Wrong site surgery is considered a rare event; however, some estimates put the national rate as high as 40 per week. The costs are many, including the loss of public trust and the threat of malpractice suits that can result in multi-million dollar judgments. For Joint Commission-accredited ambulatory surgery centers (ASCs), tested wrong site surgery solutions are now available and used in real-world situations.

The Joint Commission Center for Transforming Healthcare’s Targeted Solutions Tool™ (TST) guides ASCs through a no-cost, step-by-step process to identify, measure, and reduce risks in key processes that can contribute to a wrong site surgery.

Rather than a checklist or bundle, the Web-based application uses a six-step process to help organizations measure their performance in the areas of surgical booking, preop/holding, and the operating room. The TST analyzes these data, places the results into a presentation-ready format, and leads an organization to solutions targeted to address the risks that emerged from the data analysis, according to Andrew Ward, MD, the medical director of Algonquin Road Surgery Center, Lake in the Hills, IL—a surgery center that uses TST.

“After having implemented the tool, we’ve gained the acceptance and the buy-in from the surgeons, the staff, and the anesthesiologists to increase our percentage and get close to 100 percent compliance in the operating room and to drastically improve the compliance in the holding room,” said Dr. Ward.

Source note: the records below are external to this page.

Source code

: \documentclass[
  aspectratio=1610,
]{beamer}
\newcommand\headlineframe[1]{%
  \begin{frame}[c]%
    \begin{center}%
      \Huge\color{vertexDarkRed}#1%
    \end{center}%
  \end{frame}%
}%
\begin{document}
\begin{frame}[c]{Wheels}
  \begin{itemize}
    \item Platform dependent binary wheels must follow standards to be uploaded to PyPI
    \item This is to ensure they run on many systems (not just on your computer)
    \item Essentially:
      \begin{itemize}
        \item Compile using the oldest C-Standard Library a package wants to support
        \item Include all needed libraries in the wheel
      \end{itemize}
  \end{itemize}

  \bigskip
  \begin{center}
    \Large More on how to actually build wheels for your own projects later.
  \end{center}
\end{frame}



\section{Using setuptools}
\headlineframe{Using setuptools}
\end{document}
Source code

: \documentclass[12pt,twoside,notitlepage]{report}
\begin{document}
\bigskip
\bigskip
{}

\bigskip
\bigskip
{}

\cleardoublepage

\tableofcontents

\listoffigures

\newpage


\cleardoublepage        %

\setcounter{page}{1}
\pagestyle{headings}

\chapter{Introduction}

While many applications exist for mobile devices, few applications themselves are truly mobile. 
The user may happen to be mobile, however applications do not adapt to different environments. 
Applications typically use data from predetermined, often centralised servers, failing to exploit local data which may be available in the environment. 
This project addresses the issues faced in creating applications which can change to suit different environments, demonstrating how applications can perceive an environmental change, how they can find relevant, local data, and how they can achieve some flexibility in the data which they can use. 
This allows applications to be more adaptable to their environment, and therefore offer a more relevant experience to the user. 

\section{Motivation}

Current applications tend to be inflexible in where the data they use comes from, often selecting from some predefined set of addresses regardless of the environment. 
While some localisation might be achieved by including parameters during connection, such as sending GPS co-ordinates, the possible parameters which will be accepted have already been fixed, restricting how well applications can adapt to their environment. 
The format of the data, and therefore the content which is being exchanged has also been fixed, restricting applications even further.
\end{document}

The TST provides training tools and resources to prepare select staff members to collect observation data. Observations can be collected on paper forms or input directly into the TST using a tablet device, such as an iPad. Data collection is critical to the project since the focus of improvement stems from the data. Organizations may begin to experience improvements in as little as eight weeks, with most organizations completing the project—and seeing results—in 14 to 16 weeks.

Among the resources provided in the TST are training modules, which include videos showing examples of both good and bad practices. There are also interactive training materials that assess staff learning. A benefit is the TST’s ability to provide advanced data analysis and automatically generate charts and graphs that represent organizational performance. This feature allows easy sharing of data and performance charts with leadership and staff.

“The biggest improvement we’ve seen in using the wrong site surgery tool is that we’ve gotten a buy-in from the staff and surgeons at the beginning of cases. Previous to using the tool we would have people working on the Mayo stand, checking gauges, writing things down, and not really paying attention to the time outs. Now, however, everybody does stop, everyone listens, and everyone agrees,” said Dr. Ward.